= Taj Mohammad Wardak =

Afghan politician

Taj Mohammad Wardak is an Afghan politician from the National Independence Party of Afghanistan (Hezb-e Isteqlal Milli Afghanistan). An ethnic Pashtun, he spent some of the period of the Taliban's administration in the United States of America, and became an American citizen.

==Early political career==
On 19 June 1965, Wardak was appointed as the Deputy Governor of Badakhshan Province. In the 1970s, he served as Governor of Badakhshan. After serving as President of the Inspection Department in the Ministry of Interior, Wardak was appointed as Governor of Laghman on 17 June 1972.

==Governor of Paktia==
Wardak was appointed Governor of Paktia province in Afghanistan in the winter of 2002. He served for only a few months due to opposition from local warlord Pacha Khan Zadran.

==Minister of the Interior==
According to Guantanamo captive Hafizullah Shabaz Khail, in testimony before his Combatant Status Review Tribunal Taj Mohammed [sic] Wardak was the first governor Hamid Karzai appointed for the Province of Paktia.
Khail said he was appointed the District Chief of Zormat because the new governor, Wardak, trusted him.

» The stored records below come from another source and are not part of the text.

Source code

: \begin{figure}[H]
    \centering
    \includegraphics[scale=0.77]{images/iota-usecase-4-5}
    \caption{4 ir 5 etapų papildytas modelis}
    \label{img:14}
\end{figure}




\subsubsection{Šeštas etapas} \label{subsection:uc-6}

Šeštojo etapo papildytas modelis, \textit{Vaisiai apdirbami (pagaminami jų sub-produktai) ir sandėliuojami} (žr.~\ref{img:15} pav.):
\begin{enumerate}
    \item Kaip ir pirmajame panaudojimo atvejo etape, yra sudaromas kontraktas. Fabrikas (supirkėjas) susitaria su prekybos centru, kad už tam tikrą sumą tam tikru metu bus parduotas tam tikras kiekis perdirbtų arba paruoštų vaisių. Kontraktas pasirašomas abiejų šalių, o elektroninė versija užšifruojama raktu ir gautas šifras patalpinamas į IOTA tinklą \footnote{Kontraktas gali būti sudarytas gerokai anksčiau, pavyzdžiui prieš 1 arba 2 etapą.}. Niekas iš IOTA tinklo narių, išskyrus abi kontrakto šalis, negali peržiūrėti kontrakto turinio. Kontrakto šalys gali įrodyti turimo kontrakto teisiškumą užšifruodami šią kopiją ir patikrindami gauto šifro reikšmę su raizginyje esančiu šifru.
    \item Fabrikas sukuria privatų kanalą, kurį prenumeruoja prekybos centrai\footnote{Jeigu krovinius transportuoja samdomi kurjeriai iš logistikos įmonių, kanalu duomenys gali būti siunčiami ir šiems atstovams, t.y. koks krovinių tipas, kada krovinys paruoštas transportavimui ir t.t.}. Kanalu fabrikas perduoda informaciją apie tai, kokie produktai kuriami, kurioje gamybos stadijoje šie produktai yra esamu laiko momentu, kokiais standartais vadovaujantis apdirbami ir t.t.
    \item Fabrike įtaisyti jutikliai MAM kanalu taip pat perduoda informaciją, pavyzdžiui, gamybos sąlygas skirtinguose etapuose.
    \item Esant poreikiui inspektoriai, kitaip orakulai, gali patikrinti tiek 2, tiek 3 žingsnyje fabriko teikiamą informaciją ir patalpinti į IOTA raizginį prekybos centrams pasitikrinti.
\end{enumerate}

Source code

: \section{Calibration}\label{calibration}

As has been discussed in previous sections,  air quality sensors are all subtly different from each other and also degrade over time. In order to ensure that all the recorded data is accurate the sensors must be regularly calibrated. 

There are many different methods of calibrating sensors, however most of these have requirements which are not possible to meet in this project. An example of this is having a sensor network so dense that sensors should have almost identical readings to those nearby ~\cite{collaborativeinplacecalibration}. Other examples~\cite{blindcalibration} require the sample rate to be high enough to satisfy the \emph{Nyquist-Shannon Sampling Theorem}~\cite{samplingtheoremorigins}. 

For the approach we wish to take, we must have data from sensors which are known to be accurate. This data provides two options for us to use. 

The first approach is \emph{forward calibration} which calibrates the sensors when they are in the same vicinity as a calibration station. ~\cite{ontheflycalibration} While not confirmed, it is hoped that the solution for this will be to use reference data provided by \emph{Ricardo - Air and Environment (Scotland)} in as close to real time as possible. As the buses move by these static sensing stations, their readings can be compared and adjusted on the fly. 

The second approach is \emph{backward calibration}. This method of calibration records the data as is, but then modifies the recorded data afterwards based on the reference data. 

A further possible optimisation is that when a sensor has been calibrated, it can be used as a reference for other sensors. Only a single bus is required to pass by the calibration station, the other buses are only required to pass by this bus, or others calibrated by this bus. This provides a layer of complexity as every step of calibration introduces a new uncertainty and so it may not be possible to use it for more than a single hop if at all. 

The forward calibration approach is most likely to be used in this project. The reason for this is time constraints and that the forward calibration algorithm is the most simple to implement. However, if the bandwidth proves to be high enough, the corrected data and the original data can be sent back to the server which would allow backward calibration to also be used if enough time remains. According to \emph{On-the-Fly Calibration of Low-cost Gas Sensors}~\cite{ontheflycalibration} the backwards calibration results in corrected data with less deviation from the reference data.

He said Wardak was replaced as governor by Raz Mohammed Dalili when Hamid Karzai asked him to assume a position in Kabul.

According to the BBC the "relatively unknown" Wardak was appointed Interior Minister on June 19, 2002.

According to Islam Online, Wardak's appointment raised controversy within the Ministry.
They quote unnamed Ministry officials, and sentry Mohammad Halim:
"The interior ministry is on high alert because the people say why [Yunus] Qanooni Saheb has been transferred. He should come back, It is a state of high alert and strike. We do not like Wardak, because we do not know him and we want the return of Qanooni."

Wardak was one of several cabinet ministers Karzai appointed to a high level commission to investigate the assassination of Abdul Qadir, Vice President, and also one of Karzai's leading rivals.
Qadir, like Wardak, was a Pashtun. Analysts said Karzai picked cabinet ministers from each of Afghanistan's ethnic groups, so each group would realize he was taking the investigation seriously.
The commission included
Vice President Mohammad Karim Khalili, Intelligence Services Director
Mohammad Arif Sarwari,
Rural Development Minister Mohammad Hanif Atma, and former Interim
Irrigation Minister Hajji Mangal Hussain.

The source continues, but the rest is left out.